Example of the path planning domain highlighting the workspace, obstacles, free space, agent, and target.

2.2. Theoretical Background

The proposed scheme maps the free space as a distance map defined over the obstacle-free region. This distance map is analogous to a wavefront navigational function that calculates the free space map as aggregate Euclidean distances between obstacle-free states. The inspiration taken here for the navigational function is a Lyapunov-like function [34] that guarantees a valid path from any approachable state in the system to the target state. This scheme assures that the agent will not get stuck at any intermediate location before reaching the target, and the workspace map will not suffer from local minima.

Let ρ be a metric that defines the free space distance from the target state to any given state on the grid. In the absence of obstacles, ρ is simply the Euclidean distance between the given state and the target. However, the presence of obstacles may result in the shortest free paths becoming longer than the Euclidean distance. Metric ρ can therefore be seen as the sum of Euclidean distances over the free space. For instance, consider the Euclidean distance between point a to the target T with an obstacle in the direct line from a to T. Also consider an intermediate point b that is accessible through obstacle-free path from both a and T as shown in Figure 1. Assume the obstacle-free Euclidean distance d(T,b) from point b to the target location T is known and also the obstacle-free Euclidean distance d(a,b) from point a to b is known, and we want to determine the free space distance ρ(a,T) from point a to the target T. It is evident that free space distance ρ(a,T) from a to the target T, is the sum of the distance from point a to point b and the from b to the target location T, i.e., d(a,b)+d(b,T). This definition of the free space metric is extendible to any number of intermediate states with obstacle-free direct path between themselves and states a and T, i.e., ρ(a,T)=d(a,b1)+d(b1,b2)+d(b2,b3),…,d(bp,T) where b1,b2,…,bp are p intermediate states.

Let S be a set of states in a workspace, then the free space metric ρ defined over S is a sum of Euclidean distances and ρ preserves all the properties of a distance metric (positiveness {∀g,h∈S,ρ(g,h)≥0} and the triangle inequality {∀g,h,z∈ρ(g,h)+ρ(h,z)≥ρ(g,z)}). These properties make the metric space defined by ρ similar to Euclidean space in the absence of the obstacles. States that cannot be reached directly from the target location due to obstacles can be reached by travelling longer distances through free space around obstacles. Such states are effectively mapped to states that are farther from the target than the Euclidean distance of the same state. The resulting metric space defined by ρ is homeomorphic to Euclidean space. This metric space, which is essentially formed by stretching the original free space because of obstacles using the metric ρ, is called the free space manifold Mfree.

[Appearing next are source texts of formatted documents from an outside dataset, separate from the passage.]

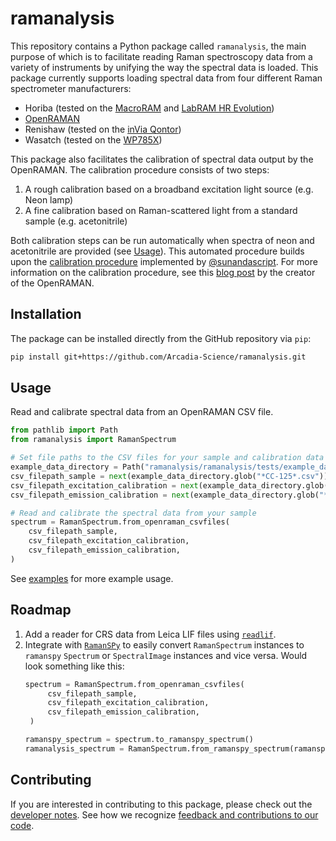 # ramanalysis

This repository contains a Python package called `ramanalysis`, the main purpose of which is to facilitate reading Raman spectroscopy data from a variety of instruments by unifying the way the spectral data is loaded. This package currently supports loading spectral data from four different Raman spectrometer manufacturers:
- Horiba (tested on the [MacroRAM](https://www.horiba.com/usa/scientific/products/detail/action/show/Product/macroramtm-805/) and [LabRAM HR Evolution](https://www.horiba.com/usa/scientific/products/detail/action/show/Product/labram-hr-evolution-1083/))
- [OpenRAMAN](https://www.open-raman.org/)
- Renishaw (tested on the [inVia Qontor](https://www.renishaw.com/en/invia-confocal-raman-microscope--6260?srsltid=AfmBOopl_QZvOFjalleTRHwKhOeAd4n04PBzR-F76UfXmM1ld-RRMILm))
- Wasatch (tested on the [WP785X](https://wasatchphotonics.com/product/wp-785x-raman-spectrometer-series/))

This package also facilitates the calibration of spectral data output by the OpenRAMAN. The calibration procedure consists of two steps:
1. A rough calibration based on a broadband excitation light source (e.g. Neon lamp)
2. A fine calibration based on Raman-scattered light from a standard sample
   (e.g. acetonitrile)

Both calibration steps can be run automatically when spectra of neon and acetonitrile are provided (see [Usage](usage)). This automated procedure builds upon the [calibration procedure](https://github.com/Arcadia-Science/2024-open-raman-analysis/blob/calibration/notebooks/0_generate_calibration.ipynb) implemented by [@sunandascript](https://github.com/sunandascript). For more information on the calibration procedure, see this [blog post](https://www.open-raman.org/robust-calibration-method-for-spectrometers/) by the creator of the OpenRAMAN.


## Installation

<!-- Hopefully possible in the near future...
The package is hosted on PyPI and can be installed using pip:

```bash
pip install ramanalysis
``` -->

The package can be installed directly from the GitHub repository via `pip`:
```bash
pip install git+https://github.com/Arcadia-Science/ramanalysis.git
```


## Usage

Read and calibrate spectral data from an OpenRAMAN CSV file.
```python
from pathlib import Path
from ramanalysis import RamanSpectrum

# Set file paths to the CSV files for your sample and calibration data
example_data_directory = Path("ramanalysis/ramanalysis/tests/example_data/OpenRAMAN/")
csv_filepath_sample = next(example_data_directory.glob("*CC-125*.csv"))
csv_filepath_excitation_calibration = next(example_data_directory.glob("*neon*.csv"))
csv_filepath_emission_calibration = next(example_data_directory.glob("*aceto*.csv"))

# Read and calibrate the spectral data from your sample
spectrum = RamanSpectrum.from_openraman_csvfiles(
    csv_filepath_sample,
    csv_filepath_excitation_calibration,
    csv_filepath_emission_calibration,
)
```

See [examples](docs/examples/) for more example usage.


## Roadmap
1. Add a reader for CRS data from Leica LIF files using [`readlif`](https://github.com/Arcadia-Science/readlif).
2. Integrate with [`RamanSPy`](https://ramanspy.readthedocs.io/en/latest/index.html) to easily convert `RamanSpectrum` instances to `ramanspy` `Spectrum` or `SpectralImage` instances and vice versa. Would look something like this:
   ```python
   spectrum = RamanSpectrum.from_openraman_csvfiles(
        csv_filepath_sample,
        csv_filepath_excitation_calibration,
        csv_filepath_emission_calibration,
    )

   ramanspy_spectrum = spectrum.to_ramanspy_spectrum()
   ramanalysis_spectrum = RamanSpectrum.from_ramanspy_spectrum(ramanspy_spectrum)
   ```


## Contributing

If you are interested in contributing to this package, please check out the [developer notes](docs/development.md).
See how we recognize [feedback and contributions to our code](https://github.com/Arcadia-Science/arcadia-software-handbook/blob/main/guides-and-standards/guide-credit-for-contributions.md).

2.3. Mapping of Free Space to Free Space Manifold

The previous section established the layout of the optimal workspace map for the path planning by defining the free space manifold. Here lies the main challenge of path planning, i.e., to map the workspace W to Mfree. To calculate the metric ρ, we must calculate the sum of Euclidean distances between the free space states. In the case of obstacle-free paths, this is trivial. Still, in the presence of obstacles, we must define intermediate locations so that the path is broken down into obstacle-free path sections. The overall path length is as minimum as possible. This requires two stages. The first one is to find the obstacle-free distance from a certain location to all intermediate/target locations whose distance from the target is known. Secondly, we have to select the intermediate location with a minimum distance from the target. Figure 2 illustrates the free space mapping procedure for the problem presented in Figure 1. The two-headed arrows are the Euclidean distances between pairs of states. The optimum distance from point a to T is calculated by finding the sum of all distances from intermediate states to states containing a and T and then selecting the sum with the minimum distance. In Figure 2, it can be seen that there are many possible paths through the free space from point a to T, and the solid lines show the optimum distance. In the proposed M2W, optimum distances are estimated as follows.

Figure 2

Free space mapping considering only one intermediate point. Candidate paths, out of many only few are shown as dotted lines and optimum path by solid lines.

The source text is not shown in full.